Mounted at /content/drive


In [2]:
#@title 2. Configure Your Video Folder and Chunking Settings
import os
from pathlib import Path

#@markdown ---
#@markdown ### 📁 **Target Folder Path**
#@markdown Enter the path to the folder inside your Google Drive that contains the videos you want to chunk.
DRIVE_FOLDER_PATH = "My Drive/final_review_FMCG" #@param {type:"string"}

#@markdown ---
#@markdown ### ⚙️ **Chunking Rules**
#@markdown Define the rules for splitting your videos.
MAX_DURATION_BEFORE_CHUNKING_SECONDS = 31 #@param {type:"number"}
CHUNK_DURATION_SECONDS = 15 #@param {type:"number"}


#@markdown ---
#@markdown ### 🚀 **Performance Settings**
#@markdown `MAX_WORKERS` controls how many videos are processed at the same time.
MAX_WORKERS = 8 #@param {type:"slider", min:1, max:16, step:1}


# --- Don't edit below this line ---
if "My Drive" in DRIVE_FOLDER_PATH:
    base_gdrive_path = "/content/drive/My Drive/"
    relative_path = DRIVE_FOLDER_PATH.split("My Drive/", 1)[1]
    TARGET_DIR = Path(base_gdrive_path) / relative_path
else:
    TARGET_DIR = Path("/content/drive") / DRIVE_FOLDER_PATH

print(f"✅ Configuration Loaded:")
print(f"   - Target Directory: {TARGET_DIR}")
if not TARGET_DIR.is_dir():
    print(f"   - ❌ ERROR: The specified directory does not exist. Please check the path.")
else:
    print(f"   - ✅ Directory found.")
print(f"   - Splitting videos longer than: {MAX_DURATION_BEFORE_CHUNKING_SECONDS} seconds")
print(f"   - Creating chunks of: {CHUNK_DURATION_SECONDS} seconds each")
print(f"   - Parallel Workers: {MAX_WORKERS}")

✅ Configuration Loaded:
   - Target Directory: /content/drive/My Drive/final_review_FMCG
   - ✅ Directory found.
   - Splitting videos longer than: 31 seconds
   - Creating chunks of: 15 seconds each
   - Parallel Workers: 8


In [3]:
#@title 3. Run the Batch Video Chunker
import subprocess
import json
import math
from pathlib import Path
import os
import concurrent.futures

def get_video_duration(video_path: Path) -> float:
    """
    Gets the duration of a video file in seconds using ffprobe.
    This is faster and more reliable than using OpenCV for just getting metadata.
    """
    command = [
        'ffprobe',
        '-v', 'error',
        '-select_streams', 'v:0',
        '-show_entries', 'format=duration',
        '-of', 'default=noprint_wrappers=1:nokey=1',
        str(video_path)
    ]
    try:
        result = subprocess.run(command, capture_output=True, text=True, check=True)
        return float(result.stdout.strip())
    except (subprocess.CalledProcessError, FileNotFoundError, ValueError) as e:
        print(f"   - [Error] Could not get duration for {video_path.name}: {e}")
        return 0.0

def chunk_and_replace_video(video_path: Path):
    """
    Processes a single long video file: chunks it and then deletes the original.
    """
    thread_name = f"Worker for {video_path.name}"
    print(f"[{thread_name}] Starting job.")

    try:
        duration = get_video_duration(video_path)
        if duration <= MAX_DURATION_BEFORE_CHUNKING_SECONDS:
            print(f"[{thread_name}] Skipping: Duration ({duration:.2f}s) is not over the threshold.")
            return

        print(f"   - [{thread_name}] Found long video (Duration: {duration:.2f}s). Preparing to chunk...")

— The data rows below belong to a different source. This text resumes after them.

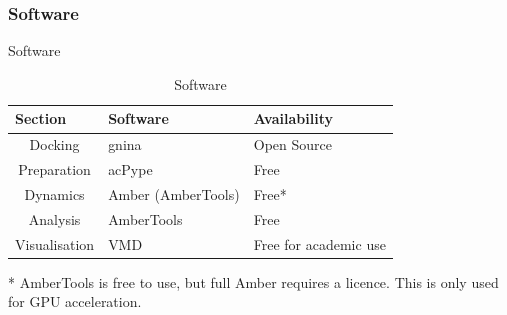 \subsubsection{Software}
\begin{frame}{Software}
    \begin{table}[H]
    \centering
    \begin{tabular}{@{}cll@{}}
    \toprule
    \multicolumn{1}{l}{\textbf{Section}} & \textbf{Software}  & \textbf{Availability}   \\ \midrule
    Docking         & gnina            		& Open Source	        \\
    Preparation		& acPype				& Free					\\
    Dynamics        & Amber (AmberTools)    & Free*                 \\
    Analysis		& AmberTools			& Free					\\
    Visualisation   & VMD     				& Free for academic use \\
    \bottomrule
    \end{tabular}
    \label{Tab:software}
    \caption{Software}
    \end{table}
* AmberTools is free to use, but full Amber requires a licence. This is only used for GPU acceleration.
\end{frame}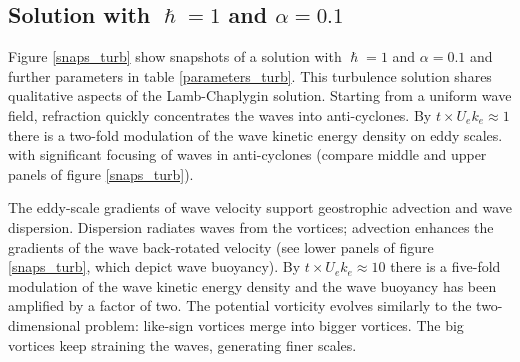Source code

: \documentclass{jfm}
\begin{document}


%

\subsection{Solution with $\hslash = 1$ and $\alpha = 0.1$}

Figure \ref{snaps_turb} show snapshots of a solution with
$\hslash = 1$ and $\alpha = 0.1$ and further parameters in table \ref{parameters_turb}.
This turbulence solution shares qualitative aspects of the Lamb-Chaplygin solution.
Starting from a uniform wave field, refraction quickly concentrates the waves into
anti-cyclones. By
$t\times U_e k_e \approx 1$ there is a two-fold modulation of the wave kinetic
energy density on eddy scales. with significant focusing of waves in anti-cyclones
(compare middle and upper panels of figure \ref{snaps_turb}).

The eddy-scale gradients of wave velocity support geostrophic advection and
wave dispersion. Dispersion radiates waves from the vortices; advection enhances
the gradients of the wave back-rotated velocity (see lower panels of figure \ref{snaps_turb},
which depict wave buoyancy). By $t\times U_e k_e \approx 10$ there is a five-fold
modulation of the wave kinetic energy density and the wave buoyancy has been
amplified by a factor of two. The potential vorticity evolves similarly to the
two-dimensional problem: like-sign vortices merge into bigger vortices. The big
vortices keep straining the waves, generating finer scales.
\end{document}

        num_chunks = math.ceil(duration / CHUNK_DURATION_SECONDS)
        created_chunks = []
        all_chunks_successful = True

        for i in range(num_chunks):
            start_time = i * CHUNK_DURATION_SECONDS
            output_filename = video_path.with_name(f"{video_path.stem}_chunk_{i+1:03d}{video_path.suffix}")

            # Using "-c copy" is crucial for speed. It avoids re-encoding.
            command = [
                'ffmpeg',
                '-y',  # Overwrite output files without asking
                '-i', str(video_path),
                '-ss', str(start_time),
                '-t', str(CHUNK_DURATION_SECONDS),
                '-c', 'copy', # Perform a stream copy (no re-encoding)
                str(output_filename)
            ]

            print(f"     - [{thread_name}] Creating chunk {i+1}/{num_chunks}...")
            result = subprocess.run(command, capture_output=True, text=True, check=False)

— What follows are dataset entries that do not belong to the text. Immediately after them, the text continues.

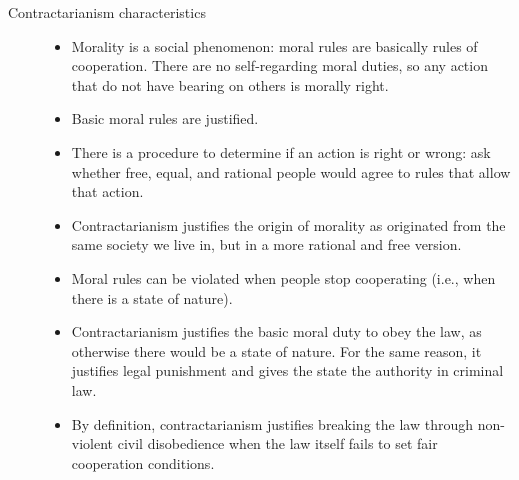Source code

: \begin{description}
    \item[Contractarianism characteristics] \phantom{} 
        \begin{itemize}
            \item Morality is a social phenomenon: moral rules are basically rules of cooperation. There are no self-regarding moral duties, so any action that do not have bearing on others is morally right.
            \item Basic moral rules are justified.
            \item There is a procedure to determine if an action is right or wrong: ask whether free, equal, and rational people would agree to rules that allow that action.
            \item Contractarianism justifies the origin of morality as originated from the same society we live in, but in a more rational and free version.
            \item Moral rules can be violated when people stop cooperating (i.e., when there is a state of nature).
            \item Contractarianism justifies the basic moral duty to obey the law, as otherwise there would be a state of nature. For the same reason, it justifies legal punishment and gives the state the authority in criminal law.
            \item By definition, contractarianism justifies breaking the law through non-violent civil disobedience when the law itself fails to set fair cooperation conditions.
        \end{itemize}
\end{description}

            if result.returncode != 0:
                print(f"     - [{thread_name}] ❌ FAIL: FFmpeg failed for chunk {i+1}. Error: {result.stderr}")
                all_chunks_successful = False
                break # Stop processing this video if a chunk fails
            else:
                created_chunks.append(output_filename)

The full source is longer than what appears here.